==== Data to process ====
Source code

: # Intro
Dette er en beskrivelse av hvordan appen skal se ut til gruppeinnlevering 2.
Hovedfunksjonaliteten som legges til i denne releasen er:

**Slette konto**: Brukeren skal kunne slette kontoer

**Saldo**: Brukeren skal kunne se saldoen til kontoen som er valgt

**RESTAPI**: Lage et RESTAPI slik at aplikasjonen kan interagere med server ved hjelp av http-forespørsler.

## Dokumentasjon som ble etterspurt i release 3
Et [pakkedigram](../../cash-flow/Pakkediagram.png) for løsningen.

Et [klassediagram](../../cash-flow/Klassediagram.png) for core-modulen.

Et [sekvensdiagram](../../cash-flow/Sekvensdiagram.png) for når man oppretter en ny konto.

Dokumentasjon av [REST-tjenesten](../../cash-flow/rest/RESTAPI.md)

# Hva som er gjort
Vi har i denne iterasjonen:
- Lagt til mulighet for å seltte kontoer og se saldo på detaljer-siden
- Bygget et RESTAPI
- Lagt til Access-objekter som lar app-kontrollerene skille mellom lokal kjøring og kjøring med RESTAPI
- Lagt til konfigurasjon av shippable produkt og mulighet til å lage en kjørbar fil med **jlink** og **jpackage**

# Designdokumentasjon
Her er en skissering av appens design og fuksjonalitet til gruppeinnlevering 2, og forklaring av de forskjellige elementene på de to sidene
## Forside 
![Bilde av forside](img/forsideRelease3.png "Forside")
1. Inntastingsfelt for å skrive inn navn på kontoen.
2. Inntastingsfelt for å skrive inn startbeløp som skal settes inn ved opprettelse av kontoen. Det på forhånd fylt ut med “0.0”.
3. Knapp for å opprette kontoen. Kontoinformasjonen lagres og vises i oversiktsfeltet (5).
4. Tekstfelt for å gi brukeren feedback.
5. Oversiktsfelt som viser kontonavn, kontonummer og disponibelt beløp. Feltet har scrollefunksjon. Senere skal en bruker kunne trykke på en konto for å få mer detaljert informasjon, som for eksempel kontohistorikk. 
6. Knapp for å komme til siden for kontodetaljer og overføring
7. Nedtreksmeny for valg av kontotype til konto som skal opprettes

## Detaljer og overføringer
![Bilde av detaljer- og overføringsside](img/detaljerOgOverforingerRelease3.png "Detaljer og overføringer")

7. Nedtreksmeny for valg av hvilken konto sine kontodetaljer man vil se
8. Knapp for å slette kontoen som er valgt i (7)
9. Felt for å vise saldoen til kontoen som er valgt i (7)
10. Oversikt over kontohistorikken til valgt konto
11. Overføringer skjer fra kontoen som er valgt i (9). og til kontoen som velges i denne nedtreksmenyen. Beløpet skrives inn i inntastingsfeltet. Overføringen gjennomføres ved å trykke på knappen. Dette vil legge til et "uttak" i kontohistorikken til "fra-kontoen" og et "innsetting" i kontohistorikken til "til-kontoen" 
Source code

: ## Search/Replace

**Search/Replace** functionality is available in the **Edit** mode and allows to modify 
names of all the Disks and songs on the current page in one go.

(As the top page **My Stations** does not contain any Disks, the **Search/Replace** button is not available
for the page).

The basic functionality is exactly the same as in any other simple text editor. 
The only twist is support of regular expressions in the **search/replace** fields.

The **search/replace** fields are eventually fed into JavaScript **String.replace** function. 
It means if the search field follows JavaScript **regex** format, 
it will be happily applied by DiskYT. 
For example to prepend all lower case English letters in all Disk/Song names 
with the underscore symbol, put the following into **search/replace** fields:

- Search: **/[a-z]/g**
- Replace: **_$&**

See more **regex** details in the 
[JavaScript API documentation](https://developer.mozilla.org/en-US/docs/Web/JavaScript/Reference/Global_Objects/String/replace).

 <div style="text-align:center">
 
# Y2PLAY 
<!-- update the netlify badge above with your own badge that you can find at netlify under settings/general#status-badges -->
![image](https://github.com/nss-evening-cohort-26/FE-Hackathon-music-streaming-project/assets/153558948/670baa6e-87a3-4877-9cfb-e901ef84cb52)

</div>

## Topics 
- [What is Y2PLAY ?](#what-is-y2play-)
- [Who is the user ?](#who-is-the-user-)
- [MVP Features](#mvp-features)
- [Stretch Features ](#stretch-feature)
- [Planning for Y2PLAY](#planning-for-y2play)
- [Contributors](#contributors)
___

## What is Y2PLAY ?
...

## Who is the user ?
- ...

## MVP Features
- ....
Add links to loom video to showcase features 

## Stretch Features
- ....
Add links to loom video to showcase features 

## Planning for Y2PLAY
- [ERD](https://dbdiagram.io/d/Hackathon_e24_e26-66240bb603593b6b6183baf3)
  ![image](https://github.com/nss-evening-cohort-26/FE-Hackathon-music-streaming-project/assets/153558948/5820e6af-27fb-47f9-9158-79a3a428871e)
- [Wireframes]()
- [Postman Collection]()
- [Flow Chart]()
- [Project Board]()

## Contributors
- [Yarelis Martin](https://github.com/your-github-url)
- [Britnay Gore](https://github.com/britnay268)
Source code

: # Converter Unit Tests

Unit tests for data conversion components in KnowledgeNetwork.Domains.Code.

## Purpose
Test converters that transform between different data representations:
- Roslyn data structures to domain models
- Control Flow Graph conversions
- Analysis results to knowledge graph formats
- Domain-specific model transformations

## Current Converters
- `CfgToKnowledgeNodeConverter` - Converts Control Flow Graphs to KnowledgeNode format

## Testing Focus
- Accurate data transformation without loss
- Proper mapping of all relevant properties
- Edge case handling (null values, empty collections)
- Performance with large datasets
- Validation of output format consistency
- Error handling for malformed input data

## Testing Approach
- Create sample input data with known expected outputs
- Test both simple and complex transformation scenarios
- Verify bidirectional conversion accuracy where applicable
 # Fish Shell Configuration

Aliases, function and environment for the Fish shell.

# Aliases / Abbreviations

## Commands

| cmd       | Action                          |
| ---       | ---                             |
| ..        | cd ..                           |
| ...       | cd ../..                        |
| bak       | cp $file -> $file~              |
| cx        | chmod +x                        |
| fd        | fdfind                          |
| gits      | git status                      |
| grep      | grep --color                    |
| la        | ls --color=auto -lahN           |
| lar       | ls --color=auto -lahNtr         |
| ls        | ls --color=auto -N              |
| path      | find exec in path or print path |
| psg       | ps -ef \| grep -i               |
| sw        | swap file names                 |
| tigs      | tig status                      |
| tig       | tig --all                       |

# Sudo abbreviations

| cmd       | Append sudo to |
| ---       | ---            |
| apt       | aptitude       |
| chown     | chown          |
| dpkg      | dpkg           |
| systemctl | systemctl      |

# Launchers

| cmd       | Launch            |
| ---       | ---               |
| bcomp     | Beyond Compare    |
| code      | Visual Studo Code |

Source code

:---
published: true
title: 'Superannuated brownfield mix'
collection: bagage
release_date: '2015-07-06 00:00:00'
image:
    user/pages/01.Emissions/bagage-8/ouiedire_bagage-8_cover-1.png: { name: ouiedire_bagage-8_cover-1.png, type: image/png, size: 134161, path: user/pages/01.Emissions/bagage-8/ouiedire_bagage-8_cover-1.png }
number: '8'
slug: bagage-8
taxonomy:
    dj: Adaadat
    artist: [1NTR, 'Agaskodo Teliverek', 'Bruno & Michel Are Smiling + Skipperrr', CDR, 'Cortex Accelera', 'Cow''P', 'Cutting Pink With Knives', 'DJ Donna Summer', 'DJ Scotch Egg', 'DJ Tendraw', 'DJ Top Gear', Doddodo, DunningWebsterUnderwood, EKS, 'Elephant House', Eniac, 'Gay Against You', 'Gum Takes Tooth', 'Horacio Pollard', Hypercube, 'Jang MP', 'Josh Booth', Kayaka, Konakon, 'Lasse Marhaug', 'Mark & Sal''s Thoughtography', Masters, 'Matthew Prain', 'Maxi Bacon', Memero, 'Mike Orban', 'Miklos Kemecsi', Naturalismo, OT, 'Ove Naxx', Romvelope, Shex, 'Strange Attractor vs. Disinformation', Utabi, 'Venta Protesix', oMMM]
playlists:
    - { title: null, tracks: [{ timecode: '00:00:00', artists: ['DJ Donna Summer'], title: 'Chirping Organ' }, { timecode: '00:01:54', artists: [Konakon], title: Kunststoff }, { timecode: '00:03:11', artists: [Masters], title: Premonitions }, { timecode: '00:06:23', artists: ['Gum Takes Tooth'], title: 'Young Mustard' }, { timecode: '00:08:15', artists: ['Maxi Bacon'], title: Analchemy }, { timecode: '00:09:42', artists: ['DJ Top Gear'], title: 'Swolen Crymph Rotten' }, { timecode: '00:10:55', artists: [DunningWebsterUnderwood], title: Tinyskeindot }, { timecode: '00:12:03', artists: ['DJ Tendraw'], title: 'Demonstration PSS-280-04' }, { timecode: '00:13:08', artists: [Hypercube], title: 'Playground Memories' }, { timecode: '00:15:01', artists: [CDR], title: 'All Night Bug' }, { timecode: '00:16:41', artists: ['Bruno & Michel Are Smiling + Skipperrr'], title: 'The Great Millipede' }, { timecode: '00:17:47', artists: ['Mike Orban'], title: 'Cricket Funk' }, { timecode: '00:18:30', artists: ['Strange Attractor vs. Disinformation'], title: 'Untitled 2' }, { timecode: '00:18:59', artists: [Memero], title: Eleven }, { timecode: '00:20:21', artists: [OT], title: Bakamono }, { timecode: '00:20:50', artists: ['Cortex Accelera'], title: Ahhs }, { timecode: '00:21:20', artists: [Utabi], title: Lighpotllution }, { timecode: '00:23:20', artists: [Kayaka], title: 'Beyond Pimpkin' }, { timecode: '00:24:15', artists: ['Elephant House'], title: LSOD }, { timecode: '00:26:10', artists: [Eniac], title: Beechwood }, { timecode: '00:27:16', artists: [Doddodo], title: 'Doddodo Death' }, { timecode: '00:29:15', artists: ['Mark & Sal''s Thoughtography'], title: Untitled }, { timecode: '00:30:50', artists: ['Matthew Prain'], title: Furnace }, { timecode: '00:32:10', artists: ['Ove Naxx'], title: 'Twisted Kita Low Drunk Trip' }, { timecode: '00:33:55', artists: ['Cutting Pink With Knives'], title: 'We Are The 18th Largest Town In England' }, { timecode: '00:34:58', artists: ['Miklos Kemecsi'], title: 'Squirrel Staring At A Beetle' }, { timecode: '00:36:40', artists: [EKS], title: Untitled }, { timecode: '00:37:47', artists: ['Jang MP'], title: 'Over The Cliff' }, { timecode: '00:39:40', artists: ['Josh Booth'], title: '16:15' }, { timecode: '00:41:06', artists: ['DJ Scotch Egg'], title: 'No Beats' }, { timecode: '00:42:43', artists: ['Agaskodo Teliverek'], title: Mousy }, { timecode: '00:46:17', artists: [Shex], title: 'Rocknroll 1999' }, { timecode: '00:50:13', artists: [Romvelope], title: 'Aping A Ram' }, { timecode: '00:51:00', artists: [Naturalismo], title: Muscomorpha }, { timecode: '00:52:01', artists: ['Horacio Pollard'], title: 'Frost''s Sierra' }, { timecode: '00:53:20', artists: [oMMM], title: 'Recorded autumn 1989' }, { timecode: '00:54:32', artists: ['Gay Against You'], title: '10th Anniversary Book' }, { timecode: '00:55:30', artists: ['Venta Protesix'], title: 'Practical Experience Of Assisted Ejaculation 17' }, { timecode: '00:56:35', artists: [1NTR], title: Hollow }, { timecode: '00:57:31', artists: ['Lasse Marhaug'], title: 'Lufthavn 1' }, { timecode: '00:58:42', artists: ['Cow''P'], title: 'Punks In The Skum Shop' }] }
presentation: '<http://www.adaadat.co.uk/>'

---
====
**Activity**: In the records above, the line with "The basic functionality" marks the start and the line with "See more **regex** details in the" marks the end; copy that stretch exactly, both lines included, and nothing else.

**Response box**:
The basic functionality is exactly the same as in any other simple text editor. 
The only twist is support of regular expressions in the **search/replace** fields.

The **search/replace** fields are eventually fed into JavaScript **String.replace** function. 
It means if the search field follows JavaScript **regex** format, 
it will be happily applied by DiskYT. 
For example to prepend all lower case English letters in all Disk/Song names 
with the underscore symbol, put the following into **search/replace** fields:

- Search: **/[a-z]/g**
- Replace: **_$&**

See more **regex** details in the 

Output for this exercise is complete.